Cut-Ups (2010) Collage numérique réalisé par Gus Van Sant à partir de Polaroids. Crédit : Gus Van Sant
Ce sont des portraits photographiques, des photo-montages intrigants, desquels se distinguent, isolés par des cloisons, deux petits pans de mur rassemblant une multitude de polaroids représentant des visages, plus ou moins connus, d’acteurs, d’amis, réalisés par Gus Van Sant. Cette focalisation sur la pratique photographique de ce dernier trouve ici son sens et sa valeur, à la fois par la qualité sensible de ces portraits que par ce qu’ils disent sur son oeuvre, sur ses motifs. D’une jeunesse – particulièrement masculine – qu’il a photographiée majoritairement et que l’on retrouve dans ses films (les Keanu Reeves, Matt Dillon, River Phoenix qui marquent l’ensemble de sa filmographie). A ce titre, ce souffle de jeunesse d’outsiders représentés ici s’accommodent plutôt mal du sacro-saint cube blanc. Si ce dispositif montre encore aujourd’hui sa pertinence, sa beauté et ses atouts dans une majorité d’expositions muséales, il laisse ici une sensation mitigée dans la mise en valeur des œuvres de Gus Van Sant.
L’ensemble du parcours permettra d’en attester : l’exposition est conçue par médium. Un espace pour la photographie, un autre pour la peinture (d’assez pauvre qualité), un encore pour la musique. A l’instar de la scénographie clinique, cette répartition échoue à montrer au contraire dans quelle mesure l’œuvre de Gus Van Sant trouve sa sensibilité dans une mobilisation de l’ensemble de ses sources réunies, tant plastiques que sonores. Le survol global de son travail cinématographique accentue encore davantage cette faiblesse de choix curatorial. Il y a un grand décalage entre le texte profus, riche, qui honore l’aspect composite et la puissance de l’œuvre de Gus Vant Sant, rédigé par Matthieu Orléan sur l’exposition – dont il est également commissaire – et ce que celle-ci donne à voir.

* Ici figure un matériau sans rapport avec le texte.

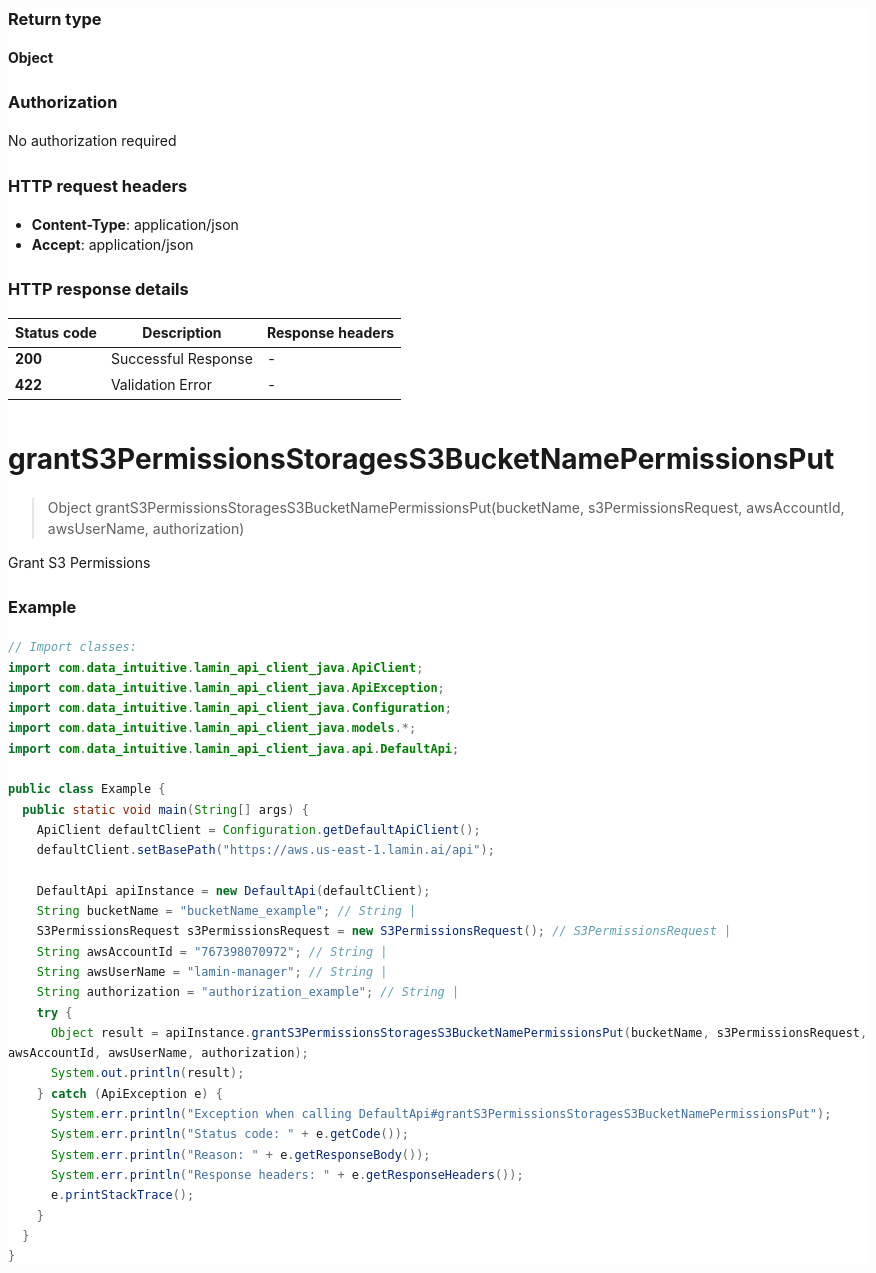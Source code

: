 ### Return type

**Object**

### Authorization

No authorization required

### HTTP request headers

 - **Content-Type**: application/json
 - **Accept**: application/json

### HTTP response details
| Status code | Description | Response headers |
|-------------|-------------|------------------|
| **200** | Successful Response |  -  |
| **422** | Validation Error |  -  |

<a id="grantS3PermissionsStoragesS3BucketNamePermissionsPut"></a>
# **grantS3PermissionsStoragesS3BucketNamePermissionsPut**
> Object grantS3PermissionsStoragesS3BucketNamePermissionsPut(bucketName, s3PermissionsRequest, awsAccountId, awsUserName, authorization)

Grant S3 Permissions

### Example
```java
// Import classes:
import com.data_intuitive.lamin_api_client_java.ApiClient;
import com.data_intuitive.lamin_api_client_java.ApiException;
import com.data_intuitive.lamin_api_client_java.Configuration;
import com.data_intuitive.lamin_api_client_java.models.*;
import com.data_intuitive.lamin_api_client_java.api.DefaultApi;

public class Example {
  public static void main(String[] args) {
    ApiClient defaultClient = Configuration.getDefaultApiClient();
    defaultClient.setBasePath("https://aws.us-east-1.lamin.ai/api");

    DefaultApi apiInstance = new DefaultApi(defaultClient);
    String bucketName = "bucketName_example"; // String | 
    S3PermissionsRequest s3PermissionsRequest = new S3PermissionsRequest(); // S3PermissionsRequest | 
    String awsAccountId = "767398070972"; // String | 
    String awsUserName = "lamin-manager"; // String | 
    String authorization = "authorization_example"; // String | 
    try {
      Object result = apiInstance.grantS3PermissionsStoragesS3BucketNamePermissionsPut(bucketName, s3PermissionsRequest, awsAccountId, awsUserName, authorization);
      System.out.println(result);
    } catch (ApiException e) {
      System.err.println("Exception when calling DefaultApi#grantS3PermissionsStoragesS3BucketNamePermissionsPut");
      System.err.println("Status code: " + e.getCode());
      System.err.println("Reason: " + e.getResponseBody());
      System.err.println("Response headers: " + e.getResponseHeaders());
      e.printStackTrace();
    }
  }
}
```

Avec pas loin d’une vingtaine de longs métrages à son actif, d’un éclectisme allant d’un remake plan par plan du Psychose (1998) d’Hitchcock au film académique sur fond de politique environnementale Promised Land (2012) en passant par les errances humaines et plastiques de Mala Noche (1985) ou Gerry (2003), où sont les multiples visages de l’œuvre du cinéaste vantés par le commissaire ? Où sentir l’émanation de marginalité héritée d’une contre-culture américaine qui marque son travail ? Certes, on peut voir la petite pépite récitative d’Allen Grinsberg, Ballad of the Skeletons (1977) réalisée par Gus Van Sant et mise en musique par Phillip Glass et Paul McCartney. Ou encore rester fascinés par William Burroughs en prêtre toxicomane dans Drugstore Cowboy (1989) mais en définitive, on reste bien déçus par un accrochage convenu et une exposition qui dissimule tant la richesse de l’œuvre du cinéaste. L’originalité de parier sur la découverte de son travail photographique n’y change rien.
On quitte l’exposition sur notre faim, et l’on se prend à rêver d’un espace scénographique qui aurait pu être tout autre ; de la ville de Portland, grande absente dans ce parcours ; et de cimaises qu’on aurait souhaitées plus accordées à l’espace sourd des campus parcourus, avec leur aseptisation qui sert le corps, ou des paysages profonds de ses films, que l’on aimerait (re)parcourir à sa suite.
Exposition Gus Van Sant – La Cinémathèque Française, du 13 avril au 31 juillet 2016.